Pinal County GIS staff proposed repealing the county's GIS data fee schedule and publishing the same map layers for free on an open-data portal so residents and businesses can download individual layers or full data packages without paying or waiting.
The proposal, presented May 14 to the Pinal County Board of Supervisors, would shift the county from a manual, one-time paid data-delivery model to an automated ArcGIS Hub/ArcGIS Open Data portal that staff said would be updated weekly and would remove staff time spent processing payments and custom orders.
Sarah Hess, GIS supervisor for the county's Information Technology Services Department, said the current process requires members of the public to "submit a GIS data request form," make a payment, and then wait while staff process the order. "Right now, the current process for the public to obtain our GIS data is that they submit a GIS data request form. They submit their payment. Our staff then processes the payment, processes the custom GIS data order, and then delivers that data to the customer," Hess said. She added that sales are one-time deliveries, so customers must repurchase to get updated files.
Hess said the county already has the technology to publish the data on an Esri ArcGIS Hub portal and that the portal would host "the exact same data that we are currently selling today." She asked the board to repeal the fee schedule so constituents could download layers on demand at no cost, and so staff time could be freed for other work.
Hess drew the board's attention to parcel data policy: the county's current fee schedule, she said, allows distribution only of parcel boundary lines and parcel numbers; ownership and mailing information are distributed separately by the county assessor under that office's fee schedule and would not be included in the repeal.
Hess also provided historical context: the county's highest year of GIS data sales was fiscal year 2020-21, when sales totaled $17,325. She told supervisors the portal would be updated weekly via an automated process when feasible.
Supervisors raised operational questions. Supervisor Serti asked about more frequent aerial imagery to support code enforcement and other functions. Hess said the county has a contract with EagleView and performs countywide aerial flights every two to three years, with the next flight scheduled for the coming fall. "Purchasing aerial photography is very, very expensive," she said, adding flights are costly at the mapping resolutions the county uses and require image stitching and georeferencing.
Board members expressed general support for making GIS data more accessible. One supervisor commented that the revenue from sales appeared small relative to the staff time required to process orders.
No formal vote on the GIS fee schedule repeal was recorded during the session.
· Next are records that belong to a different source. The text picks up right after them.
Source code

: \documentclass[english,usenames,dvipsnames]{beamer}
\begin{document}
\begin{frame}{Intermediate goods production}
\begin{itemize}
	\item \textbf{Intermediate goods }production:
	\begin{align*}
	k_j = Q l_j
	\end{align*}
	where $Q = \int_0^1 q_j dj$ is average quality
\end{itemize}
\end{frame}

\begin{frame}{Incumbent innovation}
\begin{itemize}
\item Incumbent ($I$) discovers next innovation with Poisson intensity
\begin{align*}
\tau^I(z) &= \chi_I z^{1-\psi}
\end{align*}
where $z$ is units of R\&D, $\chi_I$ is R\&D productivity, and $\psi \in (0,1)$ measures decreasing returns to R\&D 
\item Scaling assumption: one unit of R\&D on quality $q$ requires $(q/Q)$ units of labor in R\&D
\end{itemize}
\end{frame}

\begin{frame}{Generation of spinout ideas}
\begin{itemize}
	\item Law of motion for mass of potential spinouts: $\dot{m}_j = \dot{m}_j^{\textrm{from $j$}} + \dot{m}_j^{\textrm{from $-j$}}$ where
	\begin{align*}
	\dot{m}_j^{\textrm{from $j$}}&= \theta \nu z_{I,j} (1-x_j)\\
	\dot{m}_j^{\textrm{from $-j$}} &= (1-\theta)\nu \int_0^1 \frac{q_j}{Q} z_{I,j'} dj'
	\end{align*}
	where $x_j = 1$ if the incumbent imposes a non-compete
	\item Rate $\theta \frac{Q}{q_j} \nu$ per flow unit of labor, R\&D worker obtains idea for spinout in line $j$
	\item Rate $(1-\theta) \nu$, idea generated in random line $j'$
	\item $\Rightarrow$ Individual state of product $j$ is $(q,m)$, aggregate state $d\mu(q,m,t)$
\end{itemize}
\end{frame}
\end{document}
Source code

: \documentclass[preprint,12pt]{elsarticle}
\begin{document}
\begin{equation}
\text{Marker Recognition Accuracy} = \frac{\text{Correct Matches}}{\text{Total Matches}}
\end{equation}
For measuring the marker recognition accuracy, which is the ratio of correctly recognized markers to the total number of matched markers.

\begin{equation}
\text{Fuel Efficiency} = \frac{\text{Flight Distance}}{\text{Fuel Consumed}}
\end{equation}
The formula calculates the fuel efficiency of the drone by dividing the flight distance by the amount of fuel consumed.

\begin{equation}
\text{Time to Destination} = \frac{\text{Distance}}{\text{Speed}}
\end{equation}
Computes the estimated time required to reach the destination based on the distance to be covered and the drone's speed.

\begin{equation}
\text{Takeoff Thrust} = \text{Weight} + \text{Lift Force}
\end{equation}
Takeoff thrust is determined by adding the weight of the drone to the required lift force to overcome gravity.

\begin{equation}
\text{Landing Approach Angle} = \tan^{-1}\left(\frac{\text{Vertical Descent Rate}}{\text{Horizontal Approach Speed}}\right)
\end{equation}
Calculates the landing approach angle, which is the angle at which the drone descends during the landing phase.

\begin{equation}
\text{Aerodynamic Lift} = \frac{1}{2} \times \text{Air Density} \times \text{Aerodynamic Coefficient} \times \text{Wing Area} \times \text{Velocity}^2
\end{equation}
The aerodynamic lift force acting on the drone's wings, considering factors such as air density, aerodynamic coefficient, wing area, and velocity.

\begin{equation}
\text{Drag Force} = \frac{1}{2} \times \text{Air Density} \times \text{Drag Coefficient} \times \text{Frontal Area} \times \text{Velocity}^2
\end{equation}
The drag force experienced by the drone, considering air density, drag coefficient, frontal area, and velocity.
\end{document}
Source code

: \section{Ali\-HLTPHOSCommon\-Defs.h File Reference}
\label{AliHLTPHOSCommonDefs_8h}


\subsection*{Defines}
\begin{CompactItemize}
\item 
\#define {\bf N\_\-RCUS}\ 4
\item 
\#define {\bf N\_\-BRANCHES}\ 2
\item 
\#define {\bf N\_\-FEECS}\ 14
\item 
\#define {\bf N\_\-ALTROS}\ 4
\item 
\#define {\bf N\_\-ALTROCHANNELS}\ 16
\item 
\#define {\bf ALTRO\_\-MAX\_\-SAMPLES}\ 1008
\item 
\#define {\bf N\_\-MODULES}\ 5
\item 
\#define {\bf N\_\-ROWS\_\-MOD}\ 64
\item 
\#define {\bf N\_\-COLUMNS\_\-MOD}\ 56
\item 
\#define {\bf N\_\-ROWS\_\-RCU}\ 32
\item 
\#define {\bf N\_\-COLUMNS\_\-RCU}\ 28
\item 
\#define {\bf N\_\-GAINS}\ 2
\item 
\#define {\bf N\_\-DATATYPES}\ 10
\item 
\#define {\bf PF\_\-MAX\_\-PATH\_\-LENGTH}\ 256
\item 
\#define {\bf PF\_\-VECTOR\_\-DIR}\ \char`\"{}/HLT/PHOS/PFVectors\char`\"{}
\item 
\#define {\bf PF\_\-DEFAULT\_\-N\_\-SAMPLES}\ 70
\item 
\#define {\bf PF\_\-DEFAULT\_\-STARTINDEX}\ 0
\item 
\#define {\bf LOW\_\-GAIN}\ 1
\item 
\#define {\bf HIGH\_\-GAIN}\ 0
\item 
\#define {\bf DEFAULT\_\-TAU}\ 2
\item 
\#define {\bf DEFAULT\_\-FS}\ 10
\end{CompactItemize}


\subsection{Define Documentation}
Hess concluded by reiterating the county's technical ability to host an open-data portal and the department's goal to automate weekly updates.
If the board advances the proposal, next steps described in the presentation would include repealing the existing GIS data fee schedule and implementing an ArcGIS Hub site populated with the same public layers the county sells today. The assessor's office would retain its separate fee schedule for ownership and mailing data.